Davis has a brand new show showing of his art, on view at the Lonnie B. Harris Black Cultural Center at Oregon State University, which is a permanent installation of his work there. This exhibition is in keeping with what is also permanently on view at Harlem Studio Museum’s Speaking of People: Ebony, Jet and Contemporary Art, which is to say it’s art that specifically references African American culture, the artist’s heritage.
For a recent studio visit piece at artcritical, I climbed the stairs to Jeremy’s loft to see for the first time a massive painting that he’d been working on for a half of a year. This painting is flooring, absolutely dumbfounding. Titled “Predicting a Movement,” it’s flanked by twenty-five small portraits. Both the large painting and the small ones bear a figural likeness that’s both exacting and evidence of artistic reimagining.
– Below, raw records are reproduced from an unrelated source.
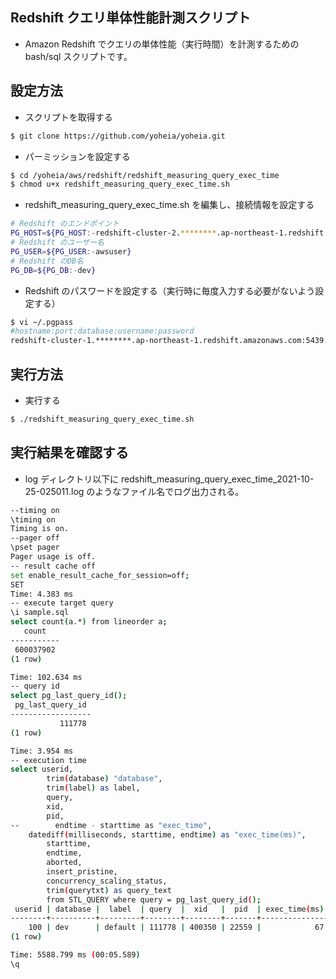 ## Redshift クエリ単体性能計測スクリプト

* Amazon Redshift でクエリの単体性能（実行時間）を計測するための bash/sql スクリプトです。

## 設定方法

* スクリプトを取得する

```bash
$ git clone https://github.com/yoheia/yoheia.git
```

* パーミッションを設定する

```bash
$ cd /yoheia/aws/redshift/redshift_measuring_query_exec_time
$ chmod u+x redshift_measuring_query_exec_time.sh
```

* redshift_measuring_query_exec_time.sh を編集し、接続情報を設定する

```bash
# Redshift のエンドポイント
PG_HOST=${PG_HOST:-redshift-cluster-2.********.ap-northeast-1.redshift.amazonaws.com}
# Redshift のユーザー名
PG_USER=${PG_USER:-awsuser}
# Redshift のDB名
PG_DB=${PG_DB:-dev}
```

* Redshift のパスワードを設定する（実行時に毎度入力する必要がないよう設定する）

```bash
$ vi ~/.pgpass
#hostname:port:database:username:password
redshift-cluster-1.********.ap-northeast-1.redshift.amazonaws.com:5439:dev:awsuser:Password123
```


## 実行方法

* 実行する

```bash
$ ./redshift_measuring_query_exec_time.sh
```

## 実行結果を確認する

* log ディレクトリ以下に redshift_measuring_query_exec_time_2021-10-25-025011.log  のようなファイル名でログ出力される。

```bash
--timing on
\timing on
Timing is on.
--pager off
\pset pager
Pager usage is off.
-- result cache off
set enable_result_cache_for_session=off;
SET
Time: 4.383 ms
-- execute target query
\i sample.sql
select count(a.*) from lineorder a;
   count
-----------
 600037902
(1 row)

Time: 102.634 ms
-- query id
select pg_last_query_id();
 pg_last_query_id
------------------
           111778
(1 row)

Time: 3.954 ms
-- execution time
select userid,
        trim(database) "database",
        trim(label) as label,
        query,
        xid,
        pid,
--        endtime - starttime as "exec_time",
	datediff(milliseconds, starttime, endtime) as "exec_time(ms)",
        starttime,
        endtime,
        aborted,
        insert_pristine,
        concurrency_scaling_status,
        trim(querytxt) as query_text
        from STL_QUERY where query = pg_last_query_id();
 userid | database |  label  | query  |  xid   |  pid  | exec_time(ms) |         starttime          |          endtime           | aborted | insert_pristine | concurrency_scaling_status |             query_text
--------+----------+---------+--------+--------+-------+---------------+----------------------------+----------------------------+---------+-----------------+----------------------------+-------------------------------------
    100 | dev      | default | 111778 | 400350 | 22559 |            67 | 2021-10-25 11:28:25.972454 | 2021-10-25 11:28:26.039657 |       0 |               0 |                         19 | select count(a.*) from lineorder a;
(1 row)

Time: 5588.799 ms (00:05.589)
\q
```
One memorable thing about these paintings is that they honor black culture in a time and place where there’s still such a racial divide — and this is done in a skillful way that is reverent (also classic), experimental, and partly abstract — leaving room for the viewer’s imagination to create new meanings and associations with the already information-and-emotion rich imagery.
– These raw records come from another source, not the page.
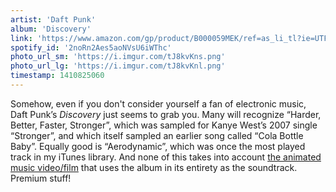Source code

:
 ```yaml
---
artist: 'Daft Punk'
album: 'Discovery'
link: 'https://www.amazon.com/gp/product/B000059MEK/ref=as_li_tl?ie=UTF8&camp=1789&creative=390957&creativeASIN=B000059MEK&linkCode=as2&tag=besalbintheun-20&linkId=7RUDGWOSYCN7DDRK'
spotify_id: '2noRn2Aes5aoNVsU6iWThc'
photo_url_sm: 'https://i.imgur.com/tJ8kvKns.png'
photo_url_lg: 'https://i.imgur.com/tJ8kvKnl.png'
timestamp: 1410825060
---
```

Somehow, even if you don't consider yourself a fan of electronic music, Daft Punk’s *Discovery* just seems to grab you. Many will recognize “Harder, Better, Faster, Stronger”, which was sampled for Kanye West’s 2007 single “Stronger”, and which itself sampled an earlier song called “Cola Bottle Baby”. Equally good is “Aerodynamic”, which was once the most played track in my iTunes library. And none of this takes into account [the animated music video/film](https://en.wikipedia.org/wiki/Interstella_5555:_The_5tory_of_the_5ecret_5tar_5ystem) that uses the album in its entirety as the soundtrack. Premium stuff!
The small portraits are of black leaders in their younger ages, from Martin Luther King to. Condoleezza Rice, and with keen likenesses to their subjects (made from photographs), save for abstract flourishes take nothing away from their natural resemblances. Both the small portraits and the large feature piece are painted in mainly blacks, whites, and browns, but in the large painting there’s a background of bright orange that allows everything on top of it to jump out three-dimensionally.
To add to this dimensional aspect, Davis’ hand is totally visible everywhere on the painting’s surface. They are so built up with visible brush strokes it would be difficult to see them as simply being flat cartoonish daubings. Instead, they’re full of the kind of depth that leaves you standing in front of them, in surprise, for much longer than you’d planned on. All this of course has to do with Jeremy’s new paintings’ visceral and impactful effects, by which I hope leaves all who visits the Cultural Center with even more a sense of power and gratitude courtesy of the artist’s creative depictions. This work, like the best of any work of art, is both timeless and right-now.